- Description of the task -
What you return must match the listing word for word.

- Entries shown -
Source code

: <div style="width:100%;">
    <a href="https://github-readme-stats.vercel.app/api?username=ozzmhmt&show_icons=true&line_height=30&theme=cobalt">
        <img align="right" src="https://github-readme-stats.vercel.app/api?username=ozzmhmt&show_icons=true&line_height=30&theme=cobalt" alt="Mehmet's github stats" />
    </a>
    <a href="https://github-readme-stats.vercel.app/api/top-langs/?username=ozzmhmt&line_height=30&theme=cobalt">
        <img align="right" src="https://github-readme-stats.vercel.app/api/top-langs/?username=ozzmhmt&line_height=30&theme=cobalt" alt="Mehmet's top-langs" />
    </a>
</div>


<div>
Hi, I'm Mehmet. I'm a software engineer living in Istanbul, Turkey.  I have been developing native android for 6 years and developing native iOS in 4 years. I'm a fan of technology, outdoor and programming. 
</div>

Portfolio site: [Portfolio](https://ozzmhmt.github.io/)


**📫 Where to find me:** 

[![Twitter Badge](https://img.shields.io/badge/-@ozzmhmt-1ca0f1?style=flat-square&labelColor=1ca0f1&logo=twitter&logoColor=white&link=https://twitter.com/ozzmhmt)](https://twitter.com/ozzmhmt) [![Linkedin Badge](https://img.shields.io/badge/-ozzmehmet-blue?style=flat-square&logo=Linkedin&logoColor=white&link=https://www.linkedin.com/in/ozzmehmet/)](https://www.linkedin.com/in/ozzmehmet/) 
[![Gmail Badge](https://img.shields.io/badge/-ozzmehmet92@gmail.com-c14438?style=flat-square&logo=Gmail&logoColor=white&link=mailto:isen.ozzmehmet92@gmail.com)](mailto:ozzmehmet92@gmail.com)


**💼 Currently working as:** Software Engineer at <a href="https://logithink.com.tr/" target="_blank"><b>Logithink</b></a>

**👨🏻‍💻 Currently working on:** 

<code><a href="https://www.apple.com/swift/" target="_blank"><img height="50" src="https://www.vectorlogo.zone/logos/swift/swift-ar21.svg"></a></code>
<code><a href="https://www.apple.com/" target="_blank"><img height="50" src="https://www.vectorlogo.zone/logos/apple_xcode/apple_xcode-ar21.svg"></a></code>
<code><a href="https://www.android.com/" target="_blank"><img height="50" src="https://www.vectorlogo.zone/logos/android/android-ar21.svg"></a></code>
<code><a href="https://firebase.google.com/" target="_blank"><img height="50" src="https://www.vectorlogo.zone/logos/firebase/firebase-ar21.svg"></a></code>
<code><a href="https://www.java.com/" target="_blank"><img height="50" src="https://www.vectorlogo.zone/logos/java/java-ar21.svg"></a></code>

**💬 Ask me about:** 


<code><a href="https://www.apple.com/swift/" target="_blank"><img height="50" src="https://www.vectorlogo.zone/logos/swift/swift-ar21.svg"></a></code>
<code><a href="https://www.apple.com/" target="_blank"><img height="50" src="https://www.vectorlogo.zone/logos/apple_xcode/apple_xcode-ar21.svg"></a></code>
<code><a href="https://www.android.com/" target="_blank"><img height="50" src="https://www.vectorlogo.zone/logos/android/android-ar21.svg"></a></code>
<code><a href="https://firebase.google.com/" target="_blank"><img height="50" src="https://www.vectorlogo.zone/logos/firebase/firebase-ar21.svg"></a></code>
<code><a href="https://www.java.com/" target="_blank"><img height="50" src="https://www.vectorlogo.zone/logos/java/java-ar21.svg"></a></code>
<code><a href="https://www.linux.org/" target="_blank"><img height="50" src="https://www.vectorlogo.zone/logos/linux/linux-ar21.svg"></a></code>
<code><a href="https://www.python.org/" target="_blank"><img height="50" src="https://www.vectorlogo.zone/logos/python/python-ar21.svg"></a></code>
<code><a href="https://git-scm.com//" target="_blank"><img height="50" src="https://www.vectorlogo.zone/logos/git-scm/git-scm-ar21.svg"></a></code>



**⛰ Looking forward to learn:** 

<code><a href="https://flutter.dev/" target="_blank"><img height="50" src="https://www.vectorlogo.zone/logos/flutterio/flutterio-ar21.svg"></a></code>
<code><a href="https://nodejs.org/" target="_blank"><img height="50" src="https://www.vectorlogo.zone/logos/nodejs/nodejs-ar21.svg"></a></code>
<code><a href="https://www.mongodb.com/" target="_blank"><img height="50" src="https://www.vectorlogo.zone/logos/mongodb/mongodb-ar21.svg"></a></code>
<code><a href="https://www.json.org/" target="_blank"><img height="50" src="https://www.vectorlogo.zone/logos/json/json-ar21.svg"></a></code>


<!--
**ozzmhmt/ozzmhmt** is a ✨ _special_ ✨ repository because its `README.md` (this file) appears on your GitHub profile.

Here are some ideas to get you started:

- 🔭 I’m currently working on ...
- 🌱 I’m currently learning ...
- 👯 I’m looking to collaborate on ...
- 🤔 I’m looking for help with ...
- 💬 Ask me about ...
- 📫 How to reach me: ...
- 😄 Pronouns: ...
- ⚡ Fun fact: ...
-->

- Your response -
Source code

: <div style="width:100%;">
    <a href="https://github-readme-stats.vercel.app/api?username=ozzmhmt&show_icons=true&line_height=30&theme=cobalt">
        <img align="right" src="https://github-readme-stats.vercel.app/api?username=ozzmhmt&show_icons=true&line_height=30&theme=cobalt" alt="Mehmet's github stats" />
    </a>
    <a href="https://github-readme-stats.vercel.app/api/top-langs/?username=ozzmhmt&line_height=30&theme=cobalt">
        <img align="right" src="https://github-readme-stats.vercel.app/api/top-langs/?username=ozzmhmt&line_height=30&theme=cobalt" alt="Mehmet's top-langs" />
    </a>
</div>


<div>
Hi, I'm Mehmet. I'm a software engineer living in Istanbul, Turkey.  I have been developing native android for 6 years and developing native iOS in 4 years. I'm a fan of technology, outdoor and programming. 
</div>

Portfolio site: [Portfolio](https://ozzmhmt.github.io/)


**📫 Where to find me:** 

[![Twitter Badge](https://img.shields.io/badge/-@ozzmhmt-1ca0f1?style=flat-square&labelColor=1ca0f1&logo=twitter&logoColor=white&link=https://twitter.com/ozzmhmt)](https://twitter.com/ozzmhmt) [![Linkedin Badge](https://img.shields.io/badge/-ozzmehmet-blue?style=flat-square&logo=Linkedin&logoColor=white&link=https://www.linkedin.com/in/ozzmehmet/)](https://www.linkedin.com/in/ozzmehmet/) 
[![Gmail Badge](https://img.shields.io/badge/-ozzmehmet92@gmail.com-c14438?style=flat-square&logo=Gmail&logoColor=white&link=mailto:isen.ozzmehmet92@gmail.com)](mailto:ozzmehmet92@gmail.com)


**💼 Currently working as:** Software Engineer at <a href="https://logithink.com.tr/" target="_blank"><b>Logithink</b></a>

**👨🏻‍💻 Currently working on:** 

<code><a href="https://www.apple.com/swift/" target="_blank"><img height="50" src="https://www.vectorlogo.zone/logos/swift/swift-ar21.svg"></a></code>
<code><a href="https://www.apple.com/" target="_blank"><img height="50" src="https://www.vectorlogo.zone/logos/apple_xcode/apple_xcode-ar21.svg"></a></code>
<code><a href="https://www.android.com/" target="_blank"><img height="50" src="https://www.vectorlogo.zone/logos/android/android-ar21.svg"></a></code>
<code><a href="https://firebase.google.com/" target="_blank"><img height="50" src="https://www.vectorlogo.zone/logos/firebase/firebase-ar21.svg"></a></code>
<code><a href="https://www.java.com/" target="_blank"><img height="50" src="https://www.vectorlogo.zone/logos/java/java-ar21.svg"></a></code>

**💬 Ask me about:** 


<code><a href="https://www.apple.com/swift/" target="_blank"><img height="50" src="https://www.vectorlogo.zone/logos/swift/swift-ar21.svg"></a></code>
<code><a href="https://www.apple.com/" target="_blank"><img height="50" src="https://www.vectorlogo.zone/logos/apple_xcode/apple_xcode-ar21.svg"></a></code>
<code><a href="https://www.android.com/" target="_blank"><img height="50" src="https://www.vectorlogo.zone/logos/android/android-ar21.svg"></a></code>
<code><a href="https://firebase.google.com/" target="_blank"><img height="50" src="https://www.vectorlogo.zone/logos/firebase/firebase-ar21.svg"></a></code>
<code><a href="https://www.java.com/" target="_blank"><img height="50" src="https://www.vectorlogo.zone/logos/java/java-ar21.svg"></a></code>
<code><a href="https://www.linux.org/" target="_blank"><img height="50" src="https://www.vectorlogo.zone/logos/linux/linux-ar21.svg"></a></code>
<code><a href="https://www.python.org/" target="_blank"><img height="50" src="https://www.vectorlogo.zone/logos/python/python-ar21.svg"></a></code>
<code><a href="https://git-scm.com//" target="_blank"><img height="50" src="https://www.vectorlogo.zone/logos/git-scm/git-scm-ar21.svg"></a></code>



**⛰ Looking forward to learn:** 

<code><a href="https://flutter.dev/" target="_blank"><img height="50" src="https://www.vectorlogo.zone/logos/flutterio/flutterio-ar21.svg"></a></code>
<code><a href="https://nodejs.org/" target="_blank"><img height="50" src="https://www.vectorlogo.zone/logos/nodejs/nodejs-ar21.svg"></a></code>
<code><a href="https://www.mongodb.com/" target="_blank"><img height="50" src="https://www.vectorlogo.zone/logos/mongodb/mongodb-ar21.svg"></a></code>
<code><a href="https://www.json.org/" target="_blank"><img height="50" src="https://www.vectorlogo.zone/logos/json/json-ar21.svg"></a></code>


<!--
**ozzmhmt/ozzmhmt** is a ✨ _special_ ✨ repository because its `README.md` (this file) appears on your GitHub profile.

Here are some ideas to get you started:

- 🔭 I’m currently working on ...
- 🌱 I’m currently learning ...
- 👯 I’m looking to collaborate on ...
- 🤔 I’m looking for help with ...
- 💬 Ask me about ...
- 📫 How to reach me: ...
- 😄 Pronouns: ...
- ⚡ Fun fact: ...
-->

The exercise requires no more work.